**DESCRIPTION OF THE TASK:**
Only the pictures are to be dropped; the rest of the data below is to be duplicated exactly.

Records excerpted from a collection
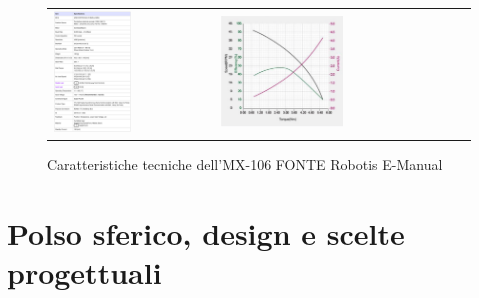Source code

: \documentclass[%
corpo=11pt,
twoside,
 stile=classica,
oldstyle,
greek,%
]{toptesi}
\begin{document}
	\begin{figure}
		\centering
		\begin{tabular}{ll}
			\includegraphics[width=0.5\textwidth]{image/mx160data.png}
			&
			\includegraphics[width=0.5\textwidth]{image/mx160figure.png}
		\end{tabular}
		\caption{Caratteristiche tecniche dell'MX-106 FONTE Robotis E-Manual \cite{mx106}}
		\label{fig:MX160data}
	\end{figure}

		
\chapter{Polso sferico, design e scelte progettuali}
\end{document}
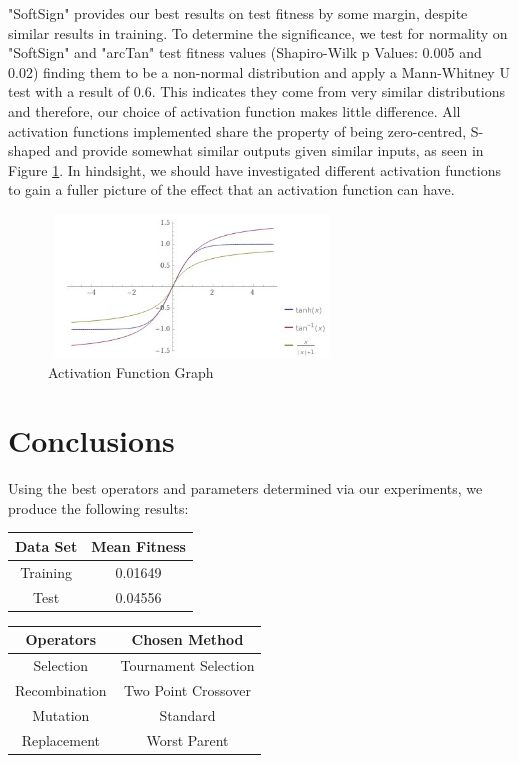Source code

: \documentclass[sigconf]{acmart}
\begin{document}
"SoftSign" provides our best results on test fitness by some margin, despite similar results in training. To determine the significance, we test for normality on "SoftSign" and "arcTan" test fitness values (Shapiro-Wilk p Values: 0.005 and 0.02) finding them to be a non-normal distribution and apply a Mann-Whitney U test with a result of 0.6. This indicates they come from very similar distributions and therefore, our choice of activation function makes little difference. All activation functions implemented share the property of being zero-centred, S-shaped and provide somewhat similar outputs given similar inputs, as seen in Figure \ref{fig:functionGraph}. In hindsight, we should have investigated different activation functions to gain a fuller picture of the effect that an activation function can have.

\begin{figure}[!htb]
\includegraphics[height=1.5in,width=3in]{activationFunction}
\caption{Activation Function Graph}
\label{fig:functionGraph}
\end{figure}


\section{Conclusions}
Using the best operators and parameters determined via our experiments, we produce the following results:
\begin{center}

\begin{tabular} {|c|c|}
\hline
Data Set & Mean Fitness \\
\hline
Training & 0.01649 \\
Test & 0.04556 \\
\hline

\end{tabular}
\end{center}
\vspace{1em}
\begin{center}
\begin{tabular} {|c|c|}
\hline
Operators & Chosen Method \\
\hline
Selection & Tournament Selection \\
Recombination & Two Point Crossover \\
Mutation & Standard \\
Replacement & Worst Parent \\
\hline
\end{tabular}
\end{center}
\end{document}
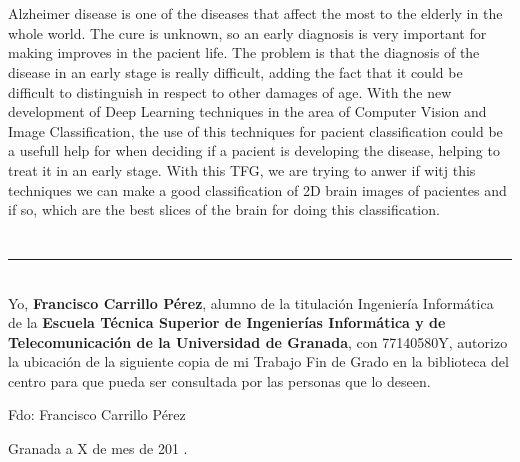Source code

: \\

\vspace{0.7cm}
\\

Alzheimer disease is one of the diseases that affect the most to the elderly in the whole world. The cure is unknown, so an early diagnosis is very important for making improves in the pacient life. The problem is that the diagnosis of the disease in an early stage is really difficult, adding the fact that it could be difficult to distinguish in respect to other damages of age. With the new development of Deep Learning techniques in the area of Computer Vision and Image Classification, the use of this techniques for pacient classification could be a usefull help for when deciding if a pacient is developing the disease, helping to treat it in an early stage. With this TFG, we are trying to anwer if witj this techniques we can make a good classification of 2D brain images of pacientes and if so, which are the best slices of the brain for doing this classification.
\chapter*{}
\thispagestyle{empty}

\noindent\rule[-1ex]{\textwidth}{2pt}\\[4.5ex]

Yo, \textbf{Francisco Carrillo Pérez}, alumno de la titulación Ingeniería Informática de la \textbf{Escuela Técnica Superior
de Ingenierías Informática y de Telecomunicación de la Universidad de Granada}, con 77140580Y, autorizo la
ubicación de la siguiente copia de mi Trabajo Fin de Grado en la biblioteca del centro para que pueda ser
consultada por las personas que lo deseen.

\vspace{6cm}

\noindent Fdo: Francisco Carrillo Pérez

\vspace{2cm}

\begin{flushright}
Granada a X de mes de 201 .
\end{flushright}


\chapter*{}
\thispagestyle{empty}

**EXPECTED ANSWER:**
Source code

: \documentclass[%
corpo=11pt,
twoside,
 stile=classica,
oldstyle,
greek,%
]{toptesi}
\begin{document}
	\begin{figure}
		\centering
		\begin{tabular}{ll}
			\includegraphics[width=0.5\textwidth]{image/mx160data.png}
			&
			\includegraphics[width=0.5\textwidth]{image/mx160figure.png}
		\end{tabular}
		\caption{Caratteristiche tecniche dell'MX-106 FONTE Robotis E-Manual \cite{mx106}}
		\label{fig:MX160data}
	\end{figure}

		
\chapter{Polso sferico, design e scelte progettuali}
\end{document}
Source code

: \documentclass[sigconf]{acmart}
\begin{document}
"SoftSign" provides our best results on test fitness by some margin, despite similar results in training. To determine the significance, we test for normality on "SoftSign" and "arcTan" test fitness values (Shapiro-Wilk p Values: 0.005 and 0.02) finding them to be a non-normal distribution and apply a Mann-Whitney U test with a result of 0.6. This indicates they come from very similar distributions and therefore, our choice of activation function makes little difference. All activation functions implemented share the property of being zero-centred, S-shaped and provide somewhat similar outputs given similar inputs, as seen in Figure \ref{fig:functionGraph}. In hindsight, we should have investigated different activation functions to gain a fuller picture of the effect that an activation function can have.

\begin{figure}[!htb]
\includegraphics[height=1.5in,width=3in]{activationFunction}
\caption{Activation Function Graph}
\label{fig:functionGraph}
\end{figure}


\section{Conclusions}
Using the best operators and parameters determined via our experiments, we produce the following results:
\begin{center}

\begin{tabular} {|c|c|}
\hline
Data Set & Mean Fitness \\
\hline
Training & 0.01649 \\
Test & 0.04556 \\
\hline

\end{tabular}
\end{center}
\vspace{1em}
\begin{center}
\begin{tabular} {|c|c|}
\hline
Operators & Chosen Method \\
\hline
Selection & Tournament Selection \\
Recombination & Two Point Crossover \\
Mutation & Standard \\
Replacement & Worst Parent \\
\hline
\end{tabular}
\end{center}
\end{document}
Source code

: \\

\vspace{0.7cm}
\\

Alzheimer disease is one of the diseases that affect the most to the elderly in the whole world. The cure is unknown, so an early diagnosis is very important for making improves in the pacient life. The problem is that the diagnosis of the disease in an early stage is really difficult, adding the fact that it could be difficult to distinguish in respect to other damages of age. With the new development of Deep Learning techniques in the area of Computer Vision and Image Classification, the use of this techniques for pacient classification could be a usefull help for when deciding if a pacient is developing the disease, helping to treat it in an early stage. With this TFG, we are trying to anwer if witj this techniques we can make a good classification of 2D brain images of pacientes and if so, which are the best slices of the brain for doing this classification.
\chapter*{}
\thispagestyle{empty}

\noindent\rule[-1ex]{\textwidth}{2pt}\\[4.5ex]

Yo, \textbf{Francisco Carrillo Pérez}, alumno de la titulación Ingeniería Informática de la \textbf{Escuela Técnica Superior
de Ingenierías Informática y de Telecomunicación de la Universidad de Granada}, con 77140580Y, autorizo la
ubicación de la siguiente copia de mi Trabajo Fin de Grado en la biblioteca del centro para que pueda ser
consultada por las personas que lo deseen.

\vspace{6cm}

\noindent Fdo: Francisco Carrillo Pérez

\vspace{2cm}

\begin{flushright}
Granada a X de mes de 201 .
\end{flushright}


\chapter*{}
\thispagestyle{empty}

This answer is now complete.